Correct, but *in practice* nobody would actually write it like that, 
since that would be silly. But what can happen is that one might have 
earlier called iter() directly, and only afterwards used the result in a 
for loop.

    it = iter(S())
    # assert isinstance(it, A)
    ...
    for x in it: ...

Or we can short-cut the discussion and just write it like this:

    for x in A():  ...

which clearly fails because A has no `__iter__` method. When we write it 
like that, it is clear that A is not an iterator. The waters are only 
muddied because *most of the time* we don't write it like that, we do 
the simplest thing that can work:

    for x in S(): ...

which does work.

So the question is, in that last snippet, the version that *does* work, 
what are we iterating over? Are we iterating over S() or A()?

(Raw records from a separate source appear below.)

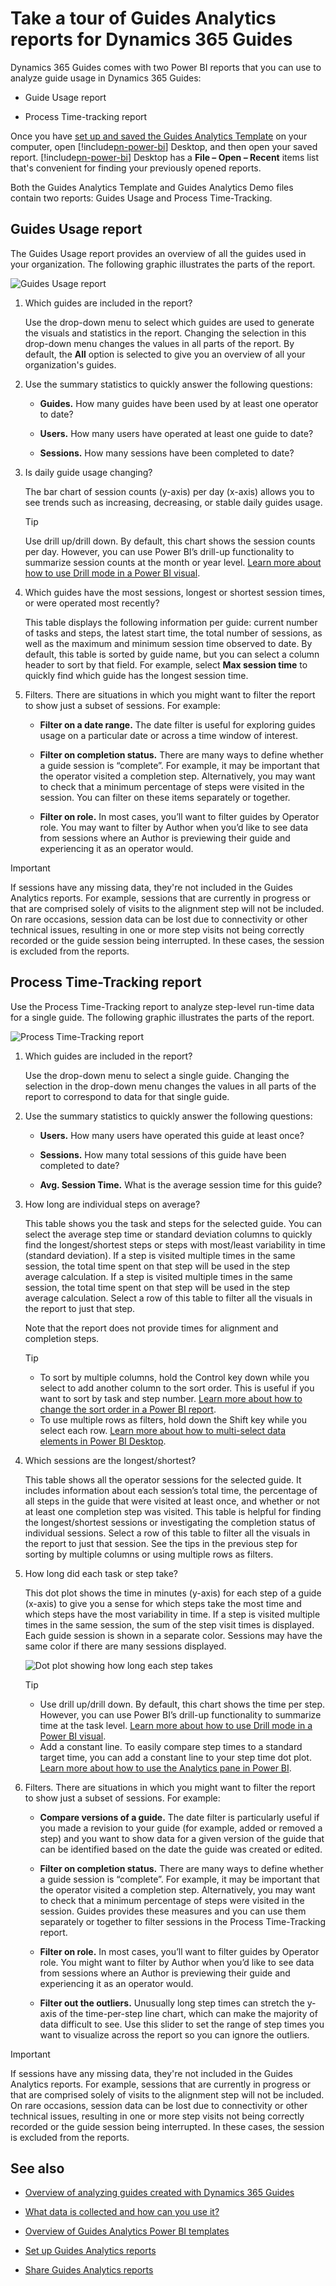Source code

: 

# Take a tour of Guides Analytics reports for Dynamics 365 Guides

Dynamics 365 Guides comes with two Power BI reports that you can use to analyze guide usage in Dynamics 365 Guides:

- Guide Usage report

- Process Time-tracking report

Once you have [set up and saved the Guides Analytics Template](analytics-ga-setup.md) on your computer, open [!include[pn-power-bi](../includes/pn-power-bi.md)] Desktop, and then open your saved 
report. [!include[pn-power-bi](../includes/pn-power-bi.md)] Desktop has a **File – Open – Recent** items list that's convenient for finding your previously 
opened reports.  

Both the Guides Analytics Template and Guides Analytics Demo files contain two reports: Guides Usage and Process Time-Tracking.

## Guides Usage report

The Guides Usage report provides an overview of all the guides used in your organization. The following graphic illustrates the parts of the report.

![Guides Usage report](media/guides-usage-report.PNG "Guides Usage report") 
 
1.	Which guides are included in the report?

    Use the drop-down menu to select which guides are used to generate the visuals and statistics in the report. Changing the selection in this drop-down menu changes 
    the values in all parts of the report. By default, the **All** option is selected to give you an overview of all your organization's guides.
   
2.	Use the summary statistics to quickly answer the following questions:

    - **Guides.** How many guides have been used by at least one operator to date? 
   
    - **Users.** How many users have operated at least one guide to date? 
   
    - **Sessions.** How many sessions have been completed to date? 
   
3.	Is daily guide usage changing? 

    The bar chart of session counts (y-axis) per day (x-axis) allows you to see trends such as increasing, decreasing, or stable daily guides usage. 
    
    > [!TIP]
    > Use drill up/drill down. By default, this chart shows the session counts per day. However, you can use Power BI’s drill-up functionality to summarize session counts 
    at the month or year level. [Learn more about how to use Drill mode in a Power BI visual](https://docs.microsoft.com/power-bi/consumer/end-user-drill).   

4.	Which guides have the most sessions, longest or shortest session times, or were operated most recently? 

    This table displays the following information per guide: current number of tasks and steps, the latest start time, the total number of sessions, as well as the maximum 
    and minimum session time observed to date. By default, this table is sorted by guide name, but you can select a column header to sort by that field. For example, 
    select **Max session time** to quickly find which guide has the longest session time. 
       
5.	Filters. There are situations in which you might want to filter the report to show just a subset of sessions. For example:

    - **Filter on a date range.** The date filter is useful for exploring guides usage on a particular date or across a time window of interest.

    - **Filter on completion status.** There are many ways to define whether a guide session is “complete”. For example, it may be important that the operator visited a 
    completion step. Alternatively, you may want to check that a minimum percentage of steps were visited in the session. You can filter on these items separately or 
    together. 

    - **Filter on role.** In most cases, you’ll want to filter guides by Operator role. You may want to filter by Author when you’d like to see data from sessions where an 
    Author is previewing their guide and experiencing it as an operator would.    
    
> [!IMPORTANT]
> If sessions have any missing data, they're not included in the Guides Analytics reports. For example, sessions that are currently in progress or that are comprised solely 
of visits to the alignment step will not be included. On rare occasions, session data can be lost due to connectivity or other technical issues, resulting in one or more 
step visits not being correctly recorded or the guide session being interrupted. In these cases, the session is excluded from the reports.

## Process Time-Tracking report

Use the Process Time-Tracking report to analyze step-level run-time data for a single guide. The following graphic illustrates the parts of the report.

![Process Time-Tracking report](media/process-time-tracking-report.PNG "Process Time-Tracking report")
 
1.	Which guides are included in the report?

    Use the drop-down menu to select a single guide. Changing the selection in the drop-down menu changes the values in all 
   parts of the report to correspond to data for that single guide. 
   
2.	Use the summary statistics to quickly answer the following questions: 

    - **Users.** How many users have operated this guide at least once? 
   
    - **Sessions.** How many total sessions of this guide have been completed to date? 
    
    - **Avg. Session Time.** What is the average session time for this guide?
   
3.	How long are individual steps on average? 

    This table shows you the task and steps for the selected guide. You can select the average step time or standard deviation columns to quickly find the longest/shortest 
    steps or steps with most/least variability in time (standard deviation). If a step is visited multiple times in the same session, the total time spent on that step will 
    be used in the step average calculation. If a step is visited multiple times in the same session, the total time spent on that step will be used in the step average 
    calculation. Select a row of this table to filter all the visuals in the report to just that step.
    
    Note that the report does not provide times for alignment and completion steps.
    
    > [!TIP]
    > - To sort by multiple columns, hold the Control key down while you select to add another column to the sort order. This is useful if you want to sort by task and step 
    number. [Learn more about how to change the sort order in a Power BI report](https://docs.microsoft.com/power-bi/consumer/end-user-change-sort).   
    > - To use multiple rows as filters, hold down the Shift key while you select each row. [Learn more about how to multi-select data elements in Power BI Desktop](https://docs.microsoft.com/power-bi/create-reports/desktop-multi-select).
   
4.	Which sessions are the longest/shortest? 

    This table shows all the operator sessions for the selected guide. It includes information about each session’s total time, the percentage of all steps in the guide 
    that were visited at least once, and whether or not at least one completion step was visited. This table is helpful for finding the longest/shortest sessions or 
    investigating the completion status of individual sessions. Select a row of this table to filter all the visuals in the report to just that session. See the tips in the 
    previous step for sorting by multiple columns or using multiple rows as filters.
   
5.	How long did each task or step take? 

    This dot plot shows the time in minutes (y-axis) for each step of a guide (x-axis) to give you a sense for which steps take the most time and which steps have the most 
    variability in time. If a step is visited multiple times in the same session, the sum of the step visit times is displayed. Each guide session is shown in a separate 
    color. Sessions may have the same color if there are many sessions displayed. 
    
    ![Dot plot showing how long each step takes](media/process-time-tracking-report-session-time.PNG "Dot plot showing how long each step takes")   
    
    > [!TIP]
    > - Use drill up/drill down. By default, this chart shows the time per step. However, you can use Power BI’s drill-up functionality to summarize time at the task level. [Learn more about how to use Drill mode in a Power BI visual](https://docs.microsoft.com/power-bi/consumer/end-user-drill).
    > - Add a constant line. To easily compare step times to a standard target time, you can add a constant line to your step time dot plot. [Learn more about how to use the Analytics pane in Power BI](https://docs.microsoft.com/power-bi/transform-model/desktop-analytics-pane).      
   
7.	Filters. There are situations in which you might want to filter the report to show just a subset of sessions. For example: 
   
     - **Compare versions of a guide.** The date filter is particularly useful if you made a revision to your guide (for example, added 
   or removed a step) and you want to show data for a given version of the guide that can be identified based on the date the guide 
   was created or edited. 
   
    - **Filter on completion status.** There are many ways to define whether a guide session is “complete”. For example, it may be important that the operator visited a 
    completion step. Alternatively, you may want to check that a minimum percentage of steps were visited in the session. Guides provides these measures and you can use 
    them separately or together to filter sessions in the Process Time-Tracking report. 
   
    - **Filter on role.** In most cases, you’ll want to filter guides by Operator role. You might want to filter by Author when you’d like to see data from sessions where 
    an Author is previewing their guide and experiencing it as an operator would.

     - **Filter out the outliers.** Unusually long step times can stretch the y-axis of the time-per-step line chart, which can make the 
   majority of data difficult to see. Use this slider to set the range of step times you want to visualize across the report so you 
   can ignore the outliers.  
   
> [!IMPORTANT]
> If sessions have any missing data, they're not included in the Guides Analytics reports. For example, sessions that are currently in progress or that are comprised solely 
of visits to the alignment step will not be included. On rare occasions, session data can be lost due to connectivity or other technical issues, resulting in one or more 
step visits not being correctly recorded or the guide session being interrupted. In these cases, the session is excluded from the reports.

## See also

- [Overview of analyzing guides created with Dynamics 365 Guides](analytics-overview.md)

- [What data is collected and how can you use it?](analytics-data-collected.md)

- [Overview of Guides Analytics Power BI templates](analytics-guide.md)

- [Set up Guides Analytics reports](analytics-ga-setup.md)

- [Share Guides Analytics reports](analytics-ga-share-reports.md)


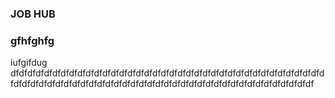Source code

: ### JOB HUB

### gfhfghfg

iufgifdug dfdfdfdfdfdfdfdfdfdfdfdfdfdfdfdfdfdfdfdfdfdfdfdfdfdfdfdfdfdfdfdfdfdfdfdfdfdfdfdfdfdfdfdfdfdfdfdfdfdfdfdfdfdfdfdfdfdfdfdfdfdfdfdfdfdfdfdfdfdfdfdfdfdf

I think the answer is Yes :-)


> In Steven's view, A does not deserve to work in the former case: Because A
> is a "broken" iterator, he seems to want it rejected by the iter() call
> that is *implicit* in the for-loop.

No, I'm not arguing that.

1. It's not a matter of "deserves", it is that A instances cannot be 
used *directly* in a for loop, because they have no `__iter__` method.

2. I don't want iter() or the for loop to reject *S* instances just 
because A instances don't have `__iter__`.

3. I don't need to propose that for loops reject A instances, since 
they already do that. That's the status quo, and it's working correctly 
according to the iterator protocol.

The bottom line here is that I'm not asking for any runtime changes here 
at all. Perhaps improving the docs would be a good thing, and honestly 
I'm unsure what typeshed should do. I suppose that depends on whether 
you see the role of static type checking to be as strict as possible or 
as forgiving as possible.

If you want your type checking to be strict, then maybe you want it to 
flag A as not an iterator. If you want it to accept anything that works, 
maybe you want it to allow S as an iterator.

On the typeshed issue, Akuli comments that they have a policy of 
preferring false negatives. So I think that nothing needs to be done?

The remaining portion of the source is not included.